(Stored data)
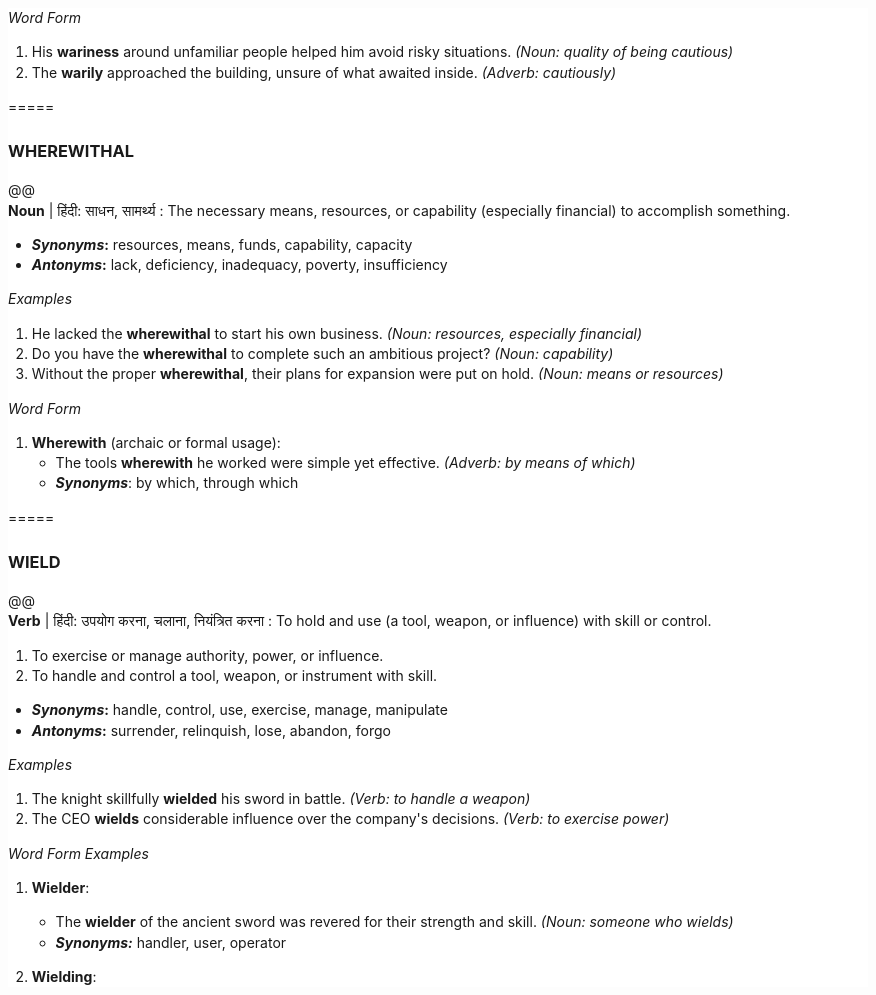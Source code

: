 _Word Form_

1. His **wariness** around unfamiliar people helped him avoid risky situations. _(Noun: quality of being cautious)_
2. The **warily** approached the building, unsure of what awaited inside. _(Adverb: cautiously)_

=====

### WHEREWITHAL

@@  
**Noun** | हिंदी: साधन, सामर्थ्य : The necessary means, resources, or capability (especially financial) to accomplish something.

- **_Synonyms_:** resources, means, funds, capability, capacity
- **_Antonyms_:** lack, deficiency, inadequacy, poverty, insufficiency

_Examples_

1. He lacked the **wherewithal** to start his own business. _(Noun: resources, especially financial)_
2. Do you have the **wherewithal** to complete such an ambitious project? _(Noun: capability)_
3. Without the proper **wherewithal**, their plans for expansion were put on hold. _(Noun: means or resources)_

_Word Form_

1. **Wherewith** (archaic or formal usage):
    - The tools **wherewith** he worked were simple yet effective. _(Adverb: by means of which)_
    - _**Synonyms**_: by which, through which

=====
### WIELD

@@  
**Verb** | हिंदी: उपयोग करना, चलाना, नियंत्रित करना : To hold and use (a tool, weapon, or influence) with skill or control.

1. To exercise or manage authority, power, or influence.
2. To handle and control a tool, weapon, or instrument with skill.

- **_Synonyms_:** handle, control, use, exercise, manage, manipulate
- **_Antonyms_:** surrender, relinquish, lose, abandon, forgo

_Examples_

1. The knight skillfully **wielded** his sword in battle. _(Verb: to handle a weapon)_
2. The CEO **wields** considerable influence over the company's decisions. _(Verb: to exercise power)_

_Word Form Examples_

1. **Wielder**:
    
    - The **wielder** of the ancient sword was revered for their strength and skill. _(Noun: someone who wields)_
    - _**Synonyms:**_ handler, user, operator
2. **Wielding**:
    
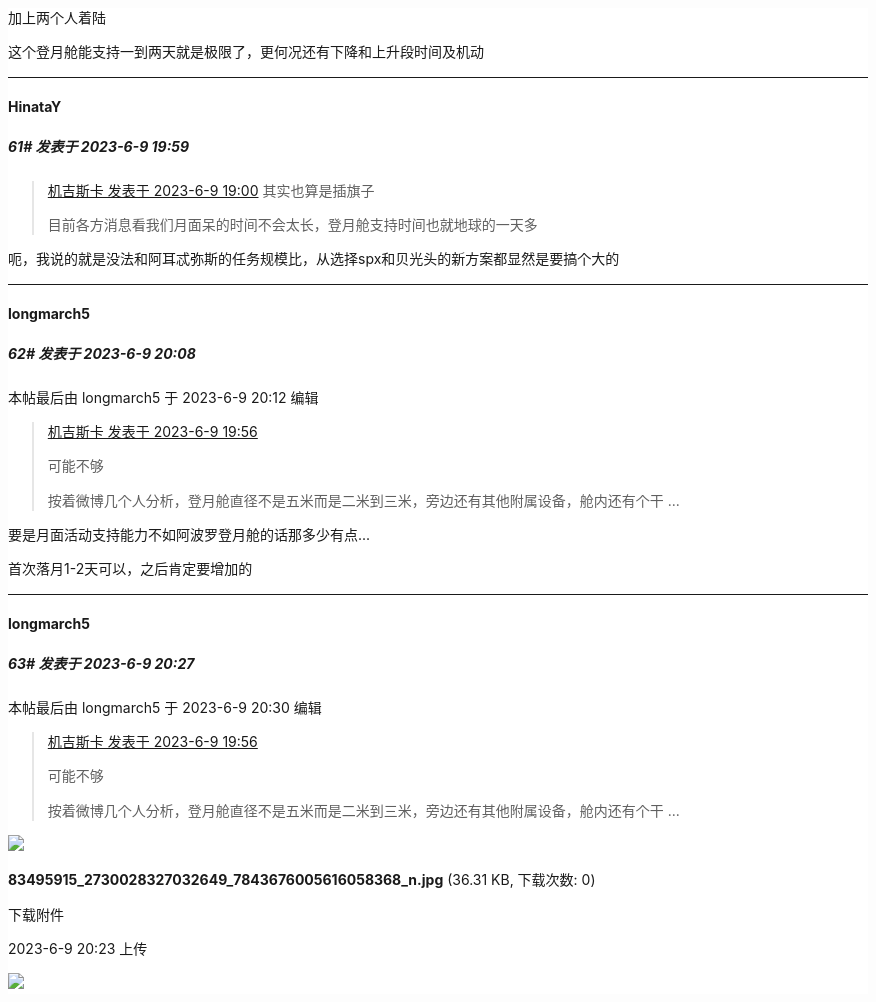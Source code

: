 加上两个人着陆

这个登月舱能支持一到两天就是极限了，更何况还有下降和上升段时间及机动


*****

####  HinataY  
##### 61#       发表于 2023-6-9 19:59

<blockquote><a href="httphttps://bbs.saraba1st.com/2b/forum.php?mod=redirect&amp;goto=findpost&amp;pid=61205698&amp;ptid=2139172" target="_blank">机吉斯卡 发表于 2023-6-9 19:00</a>
其实也算是插旗子

目前各方消息看我们月面呆的时间不会太长，登月舱支持时间也就地球的一天多</blockquote>
呃，我说的就是没法和阿耳忒弥斯的任务规模比，从选择spx和贝光头的新方案都显然是要搞个大的


*****

####  longmarch5  
##### 62#       发表于 2023-6-9 20:08

 本帖最后由 longmarch5 于 2023-6-9 20:12 编辑 
<blockquote><a href="httphttps://bbs.saraba1st.com/2b/forum.php?mod=redirect&amp;goto=findpost&amp;pid=61206678&amp;ptid=2139172" target="_blank">机吉斯卡 发表于 2023-6-9 19:56</a>

可能不够

按着微博几个人分析，登月舱直径不是五米而是二米到三米，旁边还有其他附属设备，舱内还有个干 ...</blockquote>
要是月面活动支持能力不如阿波罗登月舱的话那多少有点...

首次落月1-2天可以，之后肯定要增加的


*****

####  longmarch5  
##### 63#       发表于 2023-6-9 20:27

 本帖最后由 longmarch5 于 2023-6-9 20:30 编辑 
<blockquote><a href="httphttps://bbs.saraba1st.com/2b/forum.php?mod=redirect&amp;goto=findpost&amp;pid=61206678&amp;ptid=2139172" target="_blank">机吉斯卡 发表于 2023-6-9 19:56</a>

可能不够

按着微博几个人分析，登月舱直径不是五米而是二米到三米，旁边还有其他附属设备，舱内还有个干 ...</blockquote>

<img src="https://img.saraba1st.com/forum/202306/09/202333h81dk7jzxv0w0a02.jpg" referrerpolicy="no-referrer">

<strong>83495915_2730028327032649_7843676005616058368_n.jpg</strong> (36.31 KB, 下载次数: 0)

下载附件

2023-6-9 20:23 上传

<img src="https://img.saraba1st.com/forum/202306/09/202523ki6w1wapclt63up1.jpg" referrerpolicy="no-referrer">

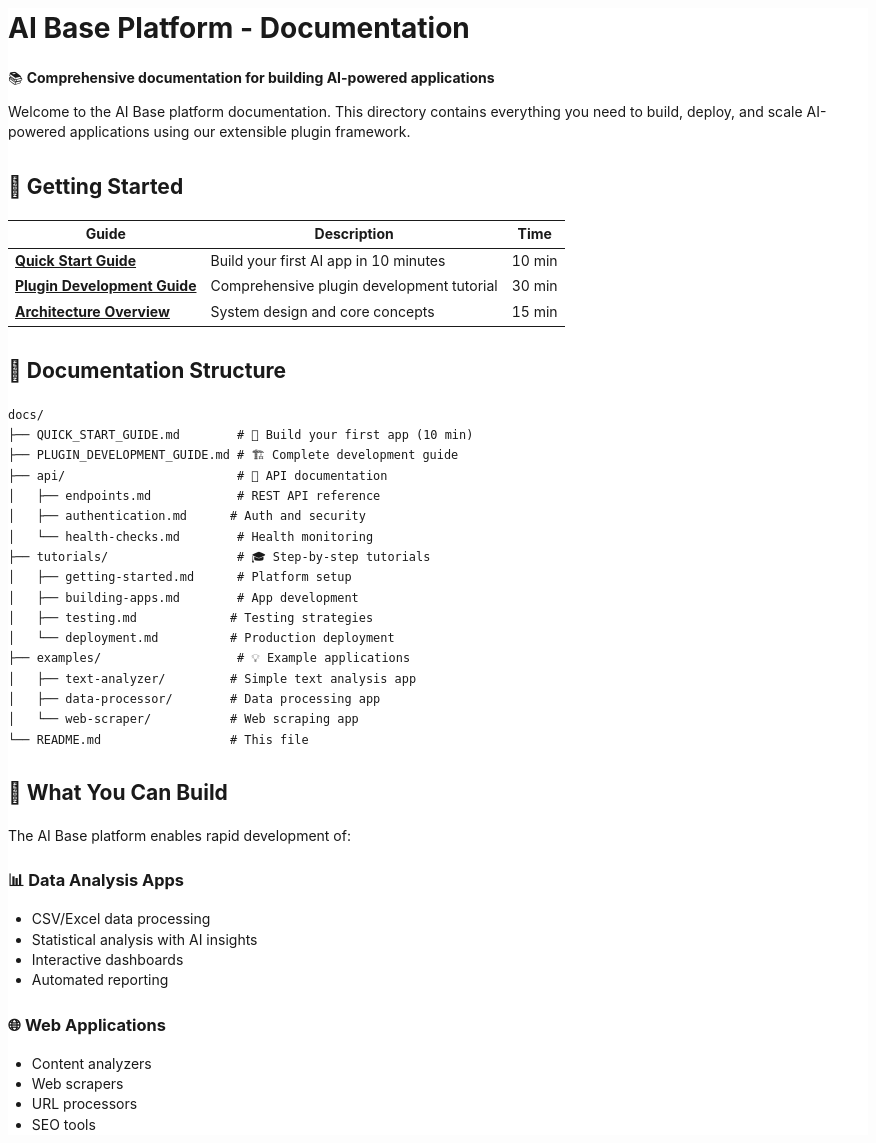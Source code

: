 # AI Base Platform - Documentation

📚 **Comprehensive documentation for building AI-powered applications**

Welcome to the AI Base platform documentation. This directory contains everything you need to build, deploy, and scale AI-powered applications using our extensible plugin framework.

## 🚀 Getting Started

| Guide                                                       | Description                               | Time   |
| ----------------------------------------------------------- | ----------------------------------------- | ------ |
| **[Quick Start Guide](QUICK_START_GUIDE.md)**               | Build your first AI app in 10 minutes     | 10 min |
| **[Plugin Development Guide](PLUGIN_DEVELOPMENT_GUIDE.md)** | Comprehensive plugin development tutorial | 30 min |
| **[Architecture Overview](../ARCHITECTURE.md)**             | System design and core concepts           | 15 min |

## 📖 Documentation Structure

```text
docs/
├── QUICK_START_GUIDE.md        # 🚀 Build your first app (10 min)
├── PLUGIN_DEVELOPMENT_GUIDE.md # 🏗️ Complete development guide
├── api/                        # 📡 API documentation
│   ├── endpoints.md            # REST API reference
│   ├── authentication.md      # Auth and security
│   └── health-checks.md        # Health monitoring
├── tutorials/                  # 🎓 Step-by-step tutorials
│   ├── getting-started.md      # Platform setup
│   ├── building-apps.md        # App development
│   ├── testing.md             # Testing strategies
│   └── deployment.md          # Production deployment
├── examples/                   # 💡 Example applications
│   ├── text-analyzer/         # Simple text analysis app
│   ├── data-processor/        # Data processing app
│   └── web-scraper/           # Web scraping app
└── README.md                  # This file
```

## 🎯 What You Can Build

The AI Base platform enables rapid development of:

### 📊 Data Analysis Apps
- CSV/Excel data processing
- Statistical analysis with AI insights
- Interactive dashboards
- Automated reporting

### 🌐 Web Applications
- Content analyzers
- Web scrapers
- URL processors
- SEO tools

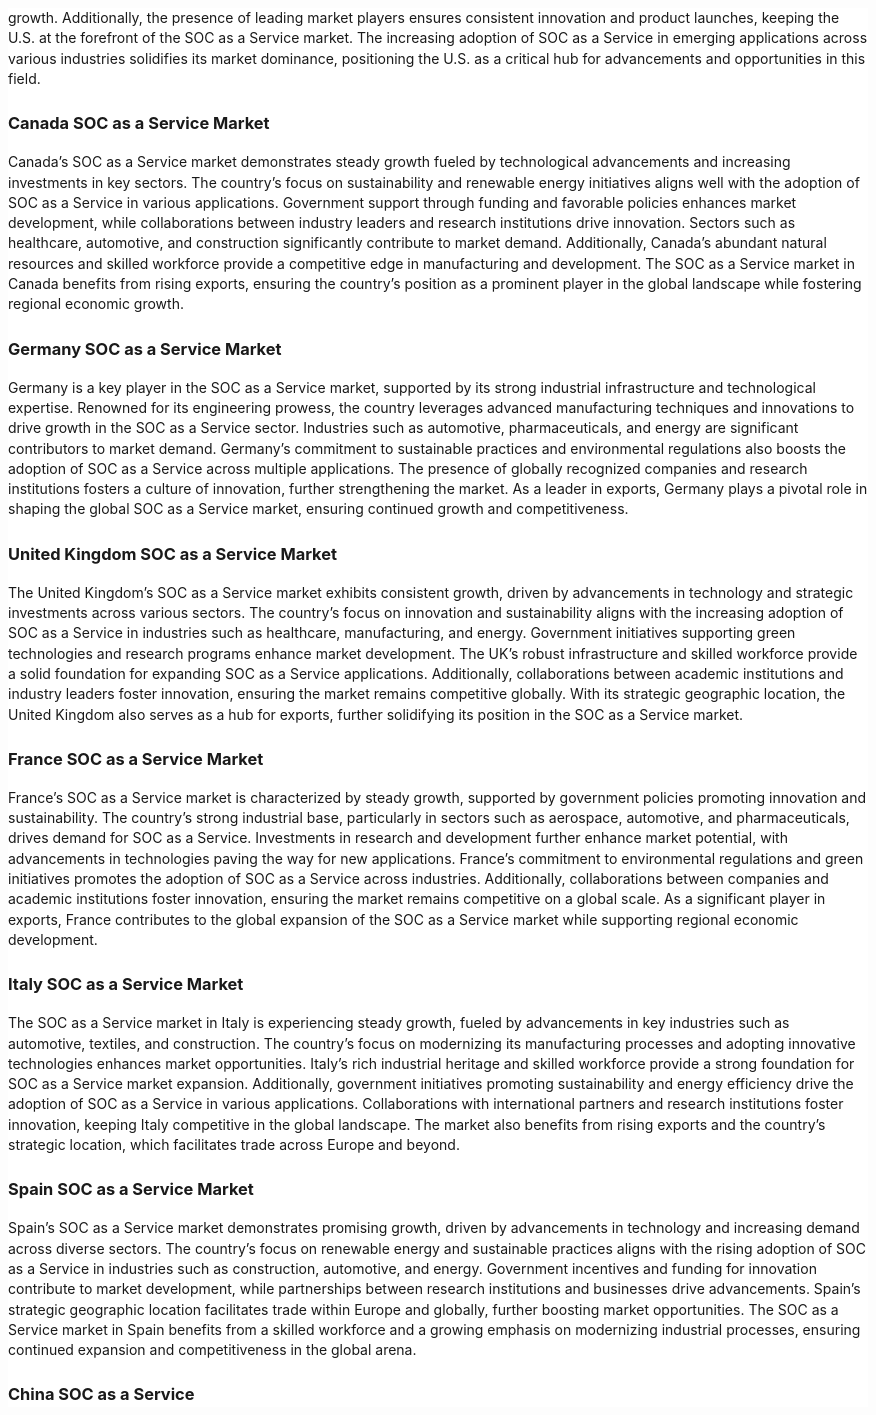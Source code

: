 growth. Additionally, the presence of leading market players ensures consistent innovation and product launches, keeping the U.S. at the forefront of the SOC as a Service market. The increasing adoption of SOC as a Service in emerging applications across various industries solidifies its market dominance, positioning the U.S. as a critical hub for advancements and opportunities in this field.</p><h3>Canada SOC as a Service Market</h3><p>Canada&rsquo;s SOC as a Service market demonstrates steady growth fueled by technological advancements and increasing investments in key sectors. The country&rsquo;s focus on sustainability and renewable energy initiatives aligns well with the adoption of SOC as a Service in various applications. Government support through funding and favorable policies enhances market development, while collaborations between industry leaders and research institutions drive innovation. Sectors such as healthcare, automotive, and construction significantly contribute to market demand. Additionally, Canada&rsquo;s abundant natural resources and skilled workforce provide a competitive edge in manufacturing and development. The SOC as a Service market in Canada benefits from rising exports, ensuring the country&rsquo;s position as a prominent player in the global landscape while fostering regional economic growth.</p><h3>Germany SOC as a Service Market</h3><p>Germany is a key player in the SOC as a Service market, supported by its strong industrial infrastructure and technological expertise. Renowned for its engineering prowess, the country leverages advanced manufacturing techniques and innovations to drive growth in the SOC as a Service sector. Industries such as automotive, pharmaceuticals, and energy are significant contributors to market demand. Germany&rsquo;s commitment to sustainable practices and environmental regulations also boosts the adoption of SOC as a Service across multiple applications. The presence of globally recognized companies and research institutions fosters a culture of innovation, further strengthening the market. As a leader in exports, Germany plays a pivotal role in shaping the global SOC as a Service market, ensuring continued growth and competitiveness.</p><h3>United Kingdom SOC as a Service Market</h3><p>The United Kingdom&rsquo;s SOC as a Service market exhibits consistent growth, driven by advancements in technology and strategic investments across various sectors. The country&rsquo;s focus on innovation and sustainability aligns with the increasing adoption of SOC as a Service in industries such as healthcare, manufacturing, and energy. Government initiatives supporting green technologies and research programs enhance market development. The UK&rsquo;s robust infrastructure and skilled workforce provide a solid foundation for expanding SOC as a Service applications. Additionally, collaborations between academic institutions and industry leaders foster innovation, ensuring the market remains competitive globally. With its strategic geographic location, the United Kingdom also serves as a hub for exports, further solidifying its position in the SOC as a Service market.</p><h3>France SOC as a Service Market</h3><p>France&rsquo;s SOC as a Service market is characterized by steady growth, supported by government policies promoting innovation and sustainability. The country&rsquo;s strong industrial base, particularly in sectors such as aerospace, automotive, and pharmaceuticals, drives demand for SOC as a Service. Investments in research and development further enhance market potential, with advancements in technologies paving the way for new applications. France&rsquo;s commitment to environmental regulations and green initiatives promotes the adoption of SOC as a Service across industries. Additionally, collaborations between companies and academic institutions foster innovation, ensuring the market remains competitive on a global scale. As a significant player in exports, France contributes to the global expansion of the SOC as a Service market while supporting regional economic development.</p><h3>Italy SOC as a Service Market</h3><p>The SOC as a Service market in Italy is experiencing steady growth, fueled by advancements in key industries such as automotive, textiles, and construction. The country&rsquo;s focus on modernizing its manufacturing processes and adopting innovative technologies enhances market opportunities. Italy&rsquo;s rich industrial heritage and skilled workforce provide a strong foundation for SOC as a Service market expansion. Additionally, government initiatives promoting sustainability and energy efficiency drive the adoption of SOC as a Service in various applications. Collaborations with international partners and research institutions foster innovation, keeping Italy competitive in the global landscape. The market also benefits from rising exports and the country&rsquo;s strategic location, which facilitates trade across Europe and beyond.</p><h3>Spain SOC as a Service Market</h3><p>Spain&rsquo;s SOC as a Service market demonstrates promising growth, driven by advancements in technology and increasing demand across diverse sectors. The country&rsquo;s focus on renewable energy and sustainable practices aligns with the rising adoption of SOC as a Service in industries such as construction, automotive, and energy. Government incentives and funding for innovation contribute to market development, while partnerships between research institutions and businesses drive advancements. Spain&rsquo;s strategic geographic location facilitates trade within Europe and globally, further boosting market opportunities. The SOC as a Service market in Spain benefits from a skilled workforce and a growing emphasis on modernizing industrial processes, ensuring continued expansion and competitiveness in the global arena.</p><h3>China SOC as a Service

__WHAT YOU ARE ASKED TO DO__
Within the entries, count the lines that contain the word "wields". Give that number and no more.

__RESPONSE AREA__
2